MEU opens the debate on tax havens

Third journey of Model European Union conferences in Universidad Carlos III de Madrid held the debate on tax havens and tax evasion, followed by a debate on The Financial Transaction Tax Directive.

IRENE VILLORA ESTEVE | MADRID

Model European Union conference on tax havens and tax evasion was held in Carlos III University of Madrid the morning of March the 12th as a preamble for a latter debate on the Financial Transaction Tax Directive.  The conference, developed by Ricardo García Zaldívar, President of ATTAC Spain along with Carlos Ruiz Escudero, President of ATTAC Madrid, set the contextual framework of current state on tax havens and tax evasion as well as the effects of such in the real economy and in society. A clear position against tax havens was embraced by both speakers, whose organization proclaims as an independent movement for the economic global justice. In words of Ricardo García Zaldívar “For ATTAC tax havens are the oil of capitalist motor”.

In the year 2000 The Organization for Economic Co-operation and Development (OECD) identified 35 countries as tax havens, number that doubles today although some of those remain camouflaged. Only in Spain tax evasion is estimated in 80 billion euros, of which 20.000 are found in tax havens. “Tax havens have harmful effects in the real economy and society”; “There has been an increase in financial crime and corruption as a consequence of tax evasion, especially in the poorest countries” Mr. García stated. But have any measures been taken about it whatsoever? Turns out tax evasion and tax havens have been slightly covered topics during important summits such as G20. The Unites States seem to be the exception to the rule, however. Developed in 2010 The Foreign Account Tax Compliance Act requires any individual to report its financial accounts outside the US, this measure, created as a means to fight offshore tax evasion has been embraced by several countries such as Germany, UK and Spain; which has not enforced it yet.
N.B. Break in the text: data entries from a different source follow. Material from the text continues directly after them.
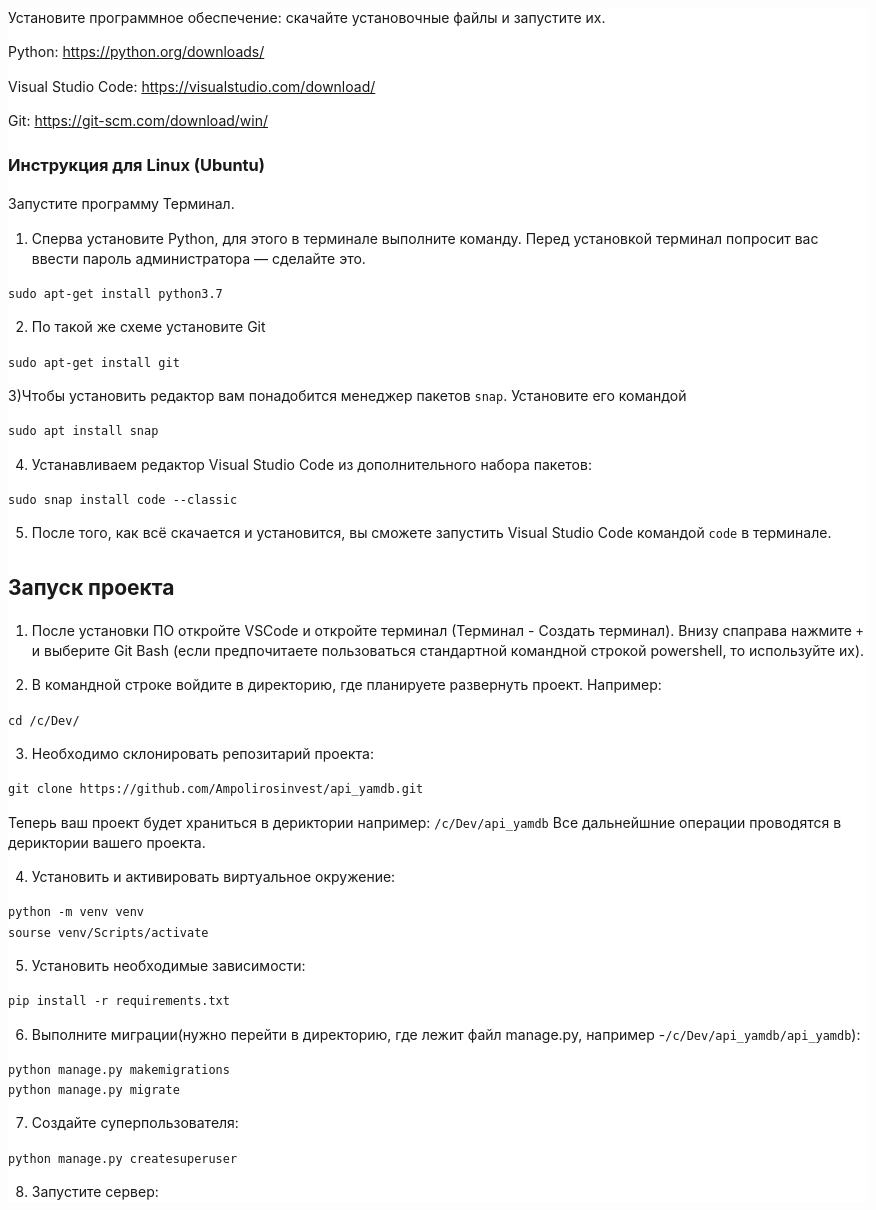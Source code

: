 Установите программное обеспечение: скачайте установочные файлы и запустите их.

Python: https://python.org/downloads/

Visual Studio Code: https://visualstudio.com/download/

Git: https://git-scm.com/download/win/

### Инструкция для Linux (Ubuntu)

Запустите программу Терминал.

1) Сперва установите Python, для этого в терминале выполните команду. Перед установкой терминал попросит вас ввести пароль администратора — сделайте это.
```
sudo apt-get install python3.7 
```
2) По такой же схеме установите Git
```
sudo apt-get install git 
```
3)Чтобы установить редактор вам понадобится менеджер пакетов `snap`. Установите его командой
```
sudo apt install snap 
```
4) Устанавливаем редактор Visual Studio Code из дополнительного набора пакетов:
```
sudo snap install code --classic 
```
5) После того, как всё скачается и установится, вы сможете запустить Visual Studio Code командой `code` в терминале.

## Запуск проекта

1) После установки ПО откройте VSCode и откройте терминал (Терминал - Создать терминал). Внизу спаправа нажмите `+` и выберите Git Bash (если предпочитаете пользоваться стандартной командной строкой powershell, то используйте их).

2) В командной строке войдите в директорию, где планируете развернуть проект. Например:
```
cd /c/Dev/
```
3) Необходимо склонировать репозитарий проекта:
```
git clone https://github.com/Ampolirosinvest/api_yamdb.git
```
Теперь ваш проект будет храниться в дериктории например: `/c/Dev/api_yamdb`
Все дальнейшние операции проводятся в дериктории вашего проекта.

4) Установить и активировать виртуальное окружение:
```
python -m venv venv
sourse venv/Scripts/activate
```
5) Установить необходимые зависимости:
```
pip install -r requirements.txt
```
6) Выполните миграции(нужно перейти в директорию, где лежит файл manage.py, например -`/c/Dev/api_yamdb/api_yamdb`):
```
python manage.py makemigrations
python manage.py migrate
```
7) Создайте суперпользователя:
```
python manage.py createsuperuser
```
8) Запустите сервер:
```
```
A set of six measures such as the end of bank secrecy, the strengthening of the technical human and financial resources of the Spanish tax authorities and requiring the identity of customers owning offshore bank accounts, was proposed by Mr. García and Mr. Ruiz as a possible solution to the issue; nevertheless they did not hesitate to launch the question whether eradicating tax havens constituted a utopia.

A special mention must be made to the last topic of the conference that covered European Union’s Financial Transaction Tax Directive, a measure crated as a means of further control in financial transaction operations to offshore tax havens. “The main reason to apply the measure was to get some money to be spent on social needs and to punish corruption cases and tax evasion” Ricardo García stated. No enforcement of this Directive has occurred notwithstanding, for some member countries such as the UK have denied it.